Spiritual but not religious

Spiritual but not religious

Our monthly feature seeks to offer open-minded, clarifying, and meaningful responses to readers’ questions about spirituality. Send your questions to The Resident.

Q: What do spirituality and politics have to do with one another?

As one might expect, this can depend on one’s spiritual point of view. In my own career as a priest, I’ve been criticized from time to time for sermons that are “too political.” I’ve noticed that this criticism nearly always comes from someone who disagrees specifically with something I’ve said, rather than the freight of the sermon itself. Because my religion is incarnational, and because my ordination vows call on me to exercise the function of prophet, and finally because I work for a God who specifically weighs in on the side of the poor, the orphan, and the widow, I’m bound to say that my spirituality and my politics are, for better or worse, thoroughly intertwined. My politics are no secret to anyone who has ever heard me preach – nor, I suspect, to any regular reader of this column. Christians both liberal and conservative will often cite their religious views as a motivation not only for their vote but for their political activism. As we see in the press, the controversies are lively.

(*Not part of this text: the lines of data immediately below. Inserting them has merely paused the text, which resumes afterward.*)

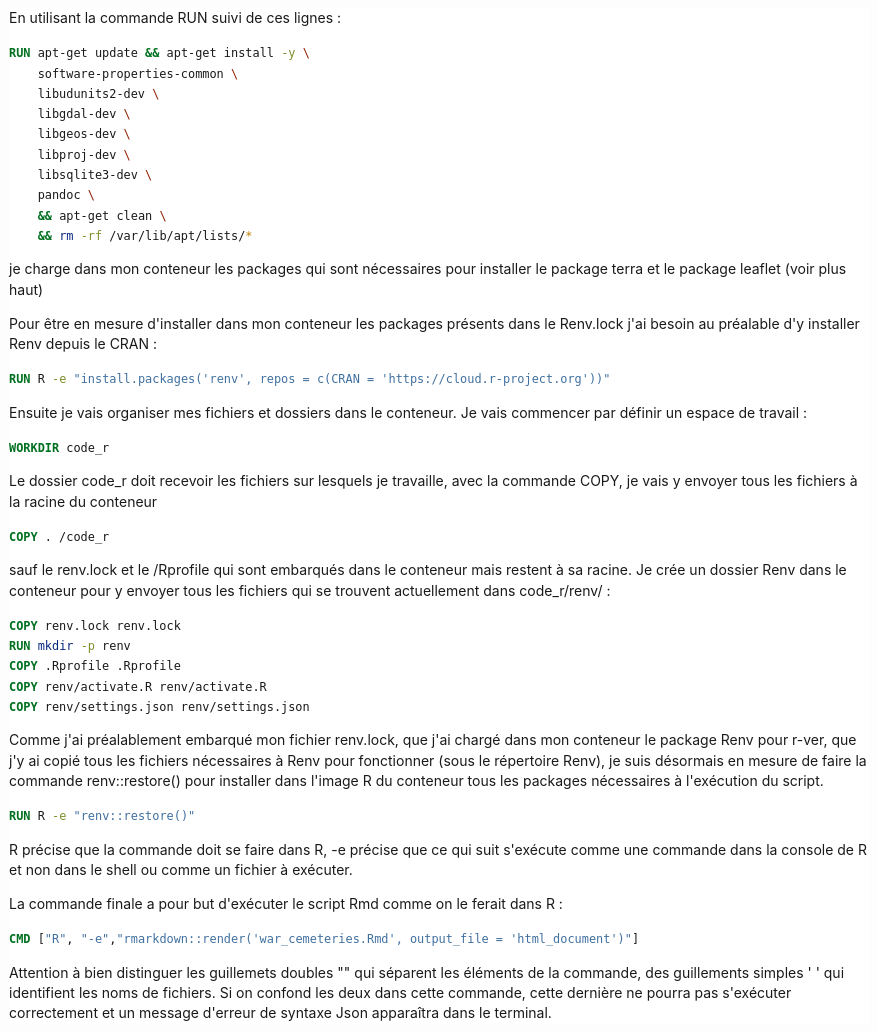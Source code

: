 En utilisant la commande RUN suivi de ces lignes : 
```Dockerfile
RUN apt-get update && apt-get install -y \
    software-properties-common \
    libudunits2-dev \
    libgdal-dev \
    libgeos-dev \
    libproj-dev \
    libsqlite3-dev \
    pandoc \
    && apt-get clean \
    && rm -rf /var/lib/apt/lists/*
```
je charge dans mon conteneur les packages qui sont nécessaires pour installer le package terra et le package leaflet (voir plus haut)

Pour être en mesure d'installer dans mon conteneur les packages présents dans le Renv.lock j'ai besoin au préalable d'y installer Renv depuis le CRAN :
```Dockerfile
RUN R -e "install.packages('renv', repos = c(CRAN = 'https://cloud.r-project.org'))"
```
Ensuite je vais organiser mes fichiers et dossiers dans le conteneur. 
Je vais commencer par définir un espace de travail :
```Dockerfile
WORKDIR code_r
```
Le dossier code_r doit recevoir les fichiers sur lesquels je travaille, avec la commande COPY, je vais y envoyer tous les fichiers à la racine du conteneur
```Dockerfile
COPY . /code_r
```
sauf le renv.lock et le /Rprofile qui sont embarqués dans le conteneur mais restent à sa racine. Je crée un dossier Renv dans le conteneur pour y envoyer tous les fichiers qui se trouvent actuellement dans code_r/renv/ :

```Dockerfile
COPY renv.lock renv.lock
RUN mkdir -p renv
COPY .Rprofile .Rprofile
COPY renv/activate.R renv/activate.R
COPY renv/settings.json renv/settings.json
```
Comme j'ai préalablement embarqué mon fichier renv.lock, que j'ai chargé dans mon conteneur le package Renv pour r-ver, que j'y ai copié tous les fichiers nécessaires à Renv pour fonctionner (sous le répertoire Renv), je suis désormais en mesure de faire la commande renv::restore() pour installer dans l'image R du conteneur tous les packages nécessaires à l'exécution du script. 

```Dockerfile
RUN R -e "renv::restore()"
```
R précise que la commande doit se faire dans R, -e précise que ce qui suit s'exécute comme une commande dans la console de R et non dans le shell ou comme un fichier à exécuter. 

La commande finale a pour but d'exécuter le script Rmd comme on le ferait dans R : 

```Dockerfile
CMD ["R", "-e","rmarkdown::render('war_cemeteries.Rmd', output_file = 'html_document')"]
```
Attention à bien distinguer les guillemets doubles "" qui séparent les éléments de la commande, des guillements simples ' ' qui identifient les noms de fichiers. Si on confond les deux dans cette commande, cette dernière ne pourra pas s'exécuter correctement et un message d'erreur de syntaxe Json apparaîtra dans le terminal. 
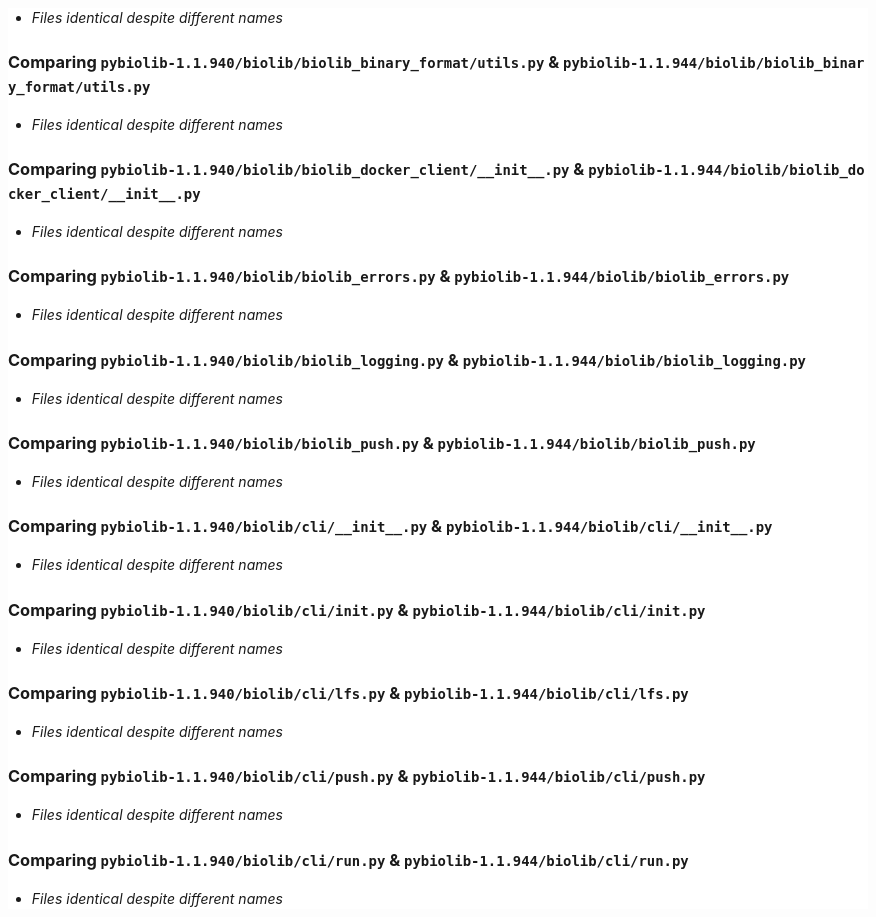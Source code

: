  * *Files identical despite different names*

### Comparing `pybiolib-1.1.940/biolib/biolib_binary_format/utils.py` & `pybiolib-1.1.944/biolib/biolib_binary_format/utils.py`

 * *Files identical despite different names*

### Comparing `pybiolib-1.1.940/biolib/biolib_docker_client/__init__.py` & `pybiolib-1.1.944/biolib/biolib_docker_client/__init__.py`

 * *Files identical despite different names*

### Comparing `pybiolib-1.1.940/biolib/biolib_errors.py` & `pybiolib-1.1.944/biolib/biolib_errors.py`

 * *Files identical despite different names*

### Comparing `pybiolib-1.1.940/biolib/biolib_logging.py` & `pybiolib-1.1.944/biolib/biolib_logging.py`

 * *Files identical despite different names*

### Comparing `pybiolib-1.1.940/biolib/biolib_push.py` & `pybiolib-1.1.944/biolib/biolib_push.py`

 * *Files identical despite different names*

### Comparing `pybiolib-1.1.940/biolib/cli/__init__.py` & `pybiolib-1.1.944/biolib/cli/__init__.py`

 * *Files identical despite different names*

### Comparing `pybiolib-1.1.940/biolib/cli/init.py` & `pybiolib-1.1.944/biolib/cli/init.py`

 * *Files identical despite different names*

### Comparing `pybiolib-1.1.940/biolib/cli/lfs.py` & `pybiolib-1.1.944/biolib/cli/lfs.py`

 * *Files identical despite different names*

### Comparing `pybiolib-1.1.940/biolib/cli/push.py` & `pybiolib-1.1.944/biolib/cli/push.py`

 * *Files identical despite different names*

### Comparing `pybiolib-1.1.940/biolib/cli/run.py` & `pybiolib-1.1.944/biolib/cli/run.py`

 * *Files identical despite different names*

The same is true for the faithful Muslim. Among its specifically religious principles, Islam promotes the establishment of a just society, whose leaders are expected to be faithful in prayer and study, to establish peace and order, and to care for the poor. This is almost certainly a reflection of the strong historical connection between the Abrahamic faiths: the Hebrew prophets were consistent critics of unjust rule whenever found in Jewish history.

Of course, different views are possible. At its foundation, Hinduism regards the material world as illusory, so a certain scepticism regarding deep political engagement is often found among adherents; but Hinduism like most religions encourages right action, kindness, empathy, and the relief of suffering for individuals and throughout the cultural order, if only as a means of liberating the soul from the cycle of rebirth.

As always, those who take their spirituality seriously will take the trouble to discern the relationship between the metaphysical and physical realms, to meditate on how they themselves are called to be situated in the universe, and to seek wisdom and apply their regard and care to the world around them.